- Work task -
All lines of the records below that contain the word "Once" must be listed.

### Exercise data

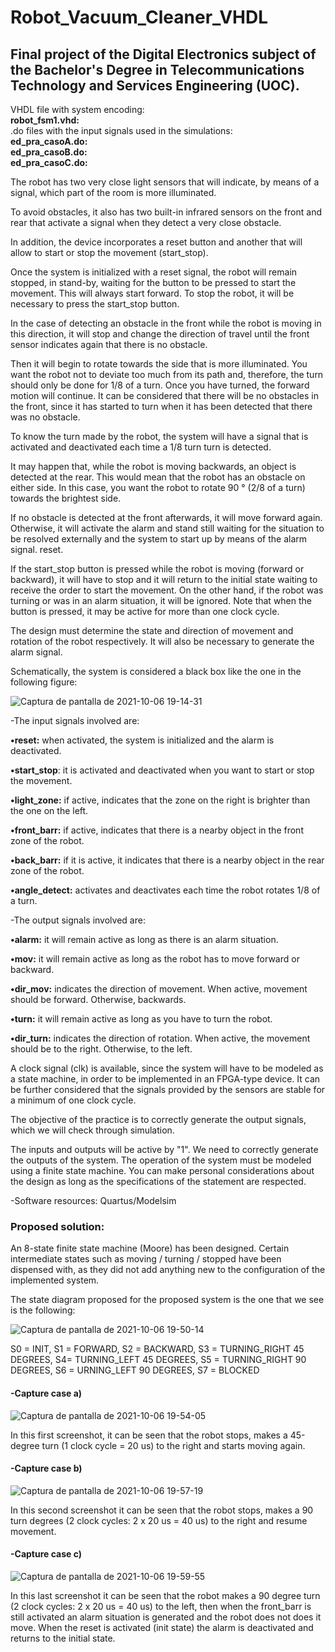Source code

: # Robot_Vacuum_Cleaner_VHDL

## Final project of the Digital Electronics subject of the Bachelor's Degree in Telecommunications Technology and Services Engineering (UOC). 

VHDL file with system encoding:\
**robot_fsm1.vhd:** \
.do files with the input signals used in the simulations:\
**ed_pra_casoA.do:** \
**ed_pra_casoB.do:** \
**ed_pra_casoC.do:** 

The robot has two very close light sensors that will indicate, by means of a signal, which part of the room is more illuminated.

To avoid obstacles, it also has two built-in infrared sensors on the front and rear that activate a signal when they detect a very close obstacle.

In addition, the device incorporates a reset button and another that will allow to start or stop the movement (start_stop).

Once the system is initialized with a reset signal, the robot will remain stopped, in stand-by, waiting for the button to be pressed to start the movement. This will always start forward. To stop the robot, it will be necessary to press the start_stop button.

In the case of detecting an obstacle in the front while the robot is moving in this direction, it will stop and change the direction of travel until the front sensor indicates again that there is no obstacle.


Then it will begin to rotate towards the side that is more illuminated. You want the robot not to deviate too much from its path and, therefore, the turn should only be done for 1/8 of a turn. Once you have turned, the forward motion will continue. It can be considered that there will be no obstacles in the front, since it has started to turn when it has been detected that there was no obstacle. 

To know the turn made by the robot, the system will have a signal that is activated and deactivated each time a 1/8 turn turn is detected.

It may happen that, while the robot is moving backwards, an object is detected at the rear. This would mean that the robot has an obstacle on either side. In this case, you want the robot to rotate 90 ° (2/8 of a turn) towards the brightest side.

If no obstacle is detected at the front afterwards, it will move forward again. Otherwise, it will activate the alarm and stand still waiting for the situation to be resolved externally and the system to start up by means of the alarm signal.
reset.

If the start_stop button is pressed while the robot is moving (forward or backward), it will have to stop and it will return to the initial state waiting to receive the order to start the movement. On the other hand, if the robot was turning or was in an alarm situation, it will be ignored. Note that when the button is pressed, it may be active for more than one clock cycle. 

The design must determine the state and direction of movement and rotation of the robot respectively. It will also be necessary to generate the alarm signal.

Schematically, the system is considered a black box like the one in the following figure: 

![Captura de pantalla de 2021-10-06 19-14-31](https://user-images.githubusercontent.com/34940932/136252798-e82f17a5-ba8c-4a9d-9e84-5be907c01628.png)

-The input signals involved are:

  **•reset:** when activated, the system is initialized and the alarm is deactivated.
  
  **•start_stop**: it is activated and deactivated when you want to start or stop the movement.
  
  **•light_zone:** if active, indicates that the zone on the right is brighter than the one on the left.
  
  **•front_barr:** if active, indicates that there is a nearby object in the front zone of the robot.

  **•back_barr:** if it is active, it indicates that there is a nearby object in the rear zone of the robot.

  **•angle_detect:** activates and deactivates each time the robot rotates 1/8 of a turn. 
  
-The output signals involved are:

  **•alarm:** it will remain active as long as there is an alarm situation.

  **•mov:** it will remain active as long as the robot has to move forward or backward.

  **•dir_mov:** indicates the direction of movement. When active, movement should be forward. Otherwise, backwards.

  **•turn:** it will remain active as long as you have to turn the robot.

  **•dir_turn:** indicates the direction of rotation. When active, the movement should be to the right. Otherwise, to the left. 
  
A clock signal (clk) is available, since the system will have to be modeled as a state machine, in order to be implemented in an FPGA-type device. It can be further considered that the signals provided by the sensors are stable for a minimum of one clock cycle.

The objective of the practice is to correctly generate the output signals, which we will check through simulation.

The inputs and outputs will be active by "1". We need to correctly generate the outputs of the system. The operation of the system must be modeled using a finite state machine. You can make personal considerations about the design as long as the specifications of the statement are respected. 

-Software resources: Quartus/Modelsim 

### Proposed solution:

An 8-state finite state machine (Moore) has been designed. Certain intermediate states such as moving / turning / stopped have been dispensed with, as they did not add anything new to the configuration of the implemented system.

The state diagram proposed for the proposed system is the one that we see is the following: 

![Captura de pantalla de 2021-10-06 19-50-14](https://user-images.githubusercontent.com/34940932/136256814-5f914009-56dd-4e24-8dc4-8c1f2479396b.png)

S0 = INIT, S1 = FORWARD, S2 = BACKWARD, S3 = TURNING_RIGHT 45 DEGREES, S4= TURNING_LEFT 45 DEGREES, S5 = TURNING_RIGHT 90 DEGREES, S6 = URNING_LEFT 90 DEGREES, 
S7 = BLOCKED

#### -Capture case a) 

![Captura de pantalla de 2021-10-06 19-54-05](https://user-images.githubusercontent.com/34940932/136257387-954a4a33-acc0-4617-adbf-140aea255f61.png)

In this first screenshot, it can be seen that the robot stops, makes a 45-degree turn (1 clock cycle = 20 us) to the right and starts moving again.

#### -Capture case b)

![Captura de pantalla de 2021-10-06 19-57-19](https://user-images.githubusercontent.com/34940932/136257887-fdc3b210-8f61-40a4-9b69-80c374354fbd.png)

In this second screenshot it can be seen that the robot stops, makes a 90 turn degrees (2 clock cycles: 2 x 20 us = 40 us) to the right and resume movement.

#### -Capture case c)

![Captura de pantalla de 2021-10-06 19-59-55](https://user-images.githubusercontent.com/34940932/136258155-dbadaadd-55a2-4a58-82c4-3303c71d4f62.png)

In this last screenshot it can be seen that the robot makes a 90 degree turn (2 clock cycles: 2 x 20 us = 40 us) to the left, then when the front_barr is still activated an alarm situation is generated and the robot does not does it move. When the reset is activated (init state) the alarm is deactivated and returns to the initial state.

######

- Response to this exercise -
Once the system is initialized with a reset signal, the robot will remain stopped, in stand-by, waiting for the button to be pressed to start the movement. This will always start forward. To stop the robot, it will be necessary to press the start_stop button.
Then it will begin to rotate towards the side that is more illuminated. You want the robot not to deviate too much from its path and, therefore, the turn should only be done for 1/8 of a turn. Once you have turned, the forward motion will continue. It can be considered that there will be no obstacles in the front, since it has started to turn when it has been detected that there was no obstacle. 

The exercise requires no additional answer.